* **TRY IT**:
Copy each line that includes the string "значения" from the material into your answer.

::: RECORDS FOR THIS EXERCISE

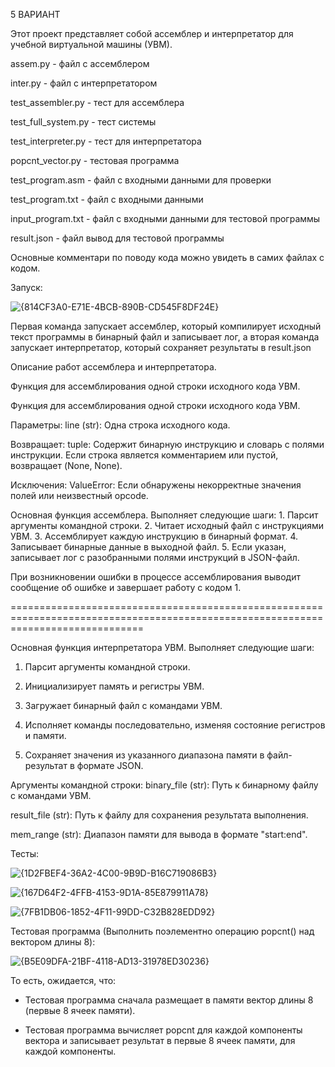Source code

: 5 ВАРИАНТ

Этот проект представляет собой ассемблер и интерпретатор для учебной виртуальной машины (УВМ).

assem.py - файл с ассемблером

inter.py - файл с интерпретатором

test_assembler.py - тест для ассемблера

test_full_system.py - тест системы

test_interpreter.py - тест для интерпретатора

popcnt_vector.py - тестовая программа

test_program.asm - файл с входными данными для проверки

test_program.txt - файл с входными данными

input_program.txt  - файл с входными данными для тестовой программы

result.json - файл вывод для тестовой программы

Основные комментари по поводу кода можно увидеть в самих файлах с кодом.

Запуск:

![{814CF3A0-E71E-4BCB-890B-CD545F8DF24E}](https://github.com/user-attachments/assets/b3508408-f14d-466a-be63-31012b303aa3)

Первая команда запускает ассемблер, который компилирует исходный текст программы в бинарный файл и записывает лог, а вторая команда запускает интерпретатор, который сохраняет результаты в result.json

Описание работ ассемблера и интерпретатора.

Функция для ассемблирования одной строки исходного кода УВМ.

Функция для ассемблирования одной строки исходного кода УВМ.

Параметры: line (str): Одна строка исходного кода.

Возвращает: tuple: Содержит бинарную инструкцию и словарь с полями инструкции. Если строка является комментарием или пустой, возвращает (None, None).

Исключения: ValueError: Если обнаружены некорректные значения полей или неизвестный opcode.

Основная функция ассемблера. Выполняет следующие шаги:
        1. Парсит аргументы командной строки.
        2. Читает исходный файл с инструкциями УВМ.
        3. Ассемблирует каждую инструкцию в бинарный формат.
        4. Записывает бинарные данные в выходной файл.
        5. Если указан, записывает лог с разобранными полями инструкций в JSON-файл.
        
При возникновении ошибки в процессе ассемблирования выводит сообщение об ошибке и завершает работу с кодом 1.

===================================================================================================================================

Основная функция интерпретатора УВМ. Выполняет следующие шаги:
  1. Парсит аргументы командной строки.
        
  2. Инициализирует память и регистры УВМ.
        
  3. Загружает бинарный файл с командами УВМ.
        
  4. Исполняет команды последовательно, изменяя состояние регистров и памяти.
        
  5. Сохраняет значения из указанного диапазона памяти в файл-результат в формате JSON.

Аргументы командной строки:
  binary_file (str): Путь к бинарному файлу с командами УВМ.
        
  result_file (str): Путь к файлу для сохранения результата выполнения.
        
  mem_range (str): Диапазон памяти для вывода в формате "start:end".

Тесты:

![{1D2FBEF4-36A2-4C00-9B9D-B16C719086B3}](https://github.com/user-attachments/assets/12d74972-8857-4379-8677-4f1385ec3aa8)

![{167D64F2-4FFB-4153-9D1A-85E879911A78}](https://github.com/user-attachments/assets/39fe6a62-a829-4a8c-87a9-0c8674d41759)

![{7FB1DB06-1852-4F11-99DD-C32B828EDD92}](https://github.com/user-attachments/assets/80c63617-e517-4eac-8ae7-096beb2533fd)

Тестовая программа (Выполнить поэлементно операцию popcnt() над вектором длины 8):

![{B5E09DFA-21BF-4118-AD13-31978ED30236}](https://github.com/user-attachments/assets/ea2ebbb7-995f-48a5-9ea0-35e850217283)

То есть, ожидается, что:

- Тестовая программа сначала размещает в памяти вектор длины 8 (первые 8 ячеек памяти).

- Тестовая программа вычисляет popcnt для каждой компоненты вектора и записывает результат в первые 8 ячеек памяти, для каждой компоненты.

::::::

* **TASK OUTPUT**:
Исключения: ValueError: Если обнаружены некорректные значения полей или неизвестный opcode.
  5. Сохраняет значения из указанного диапазона памяти в файл-результат в формате JSON.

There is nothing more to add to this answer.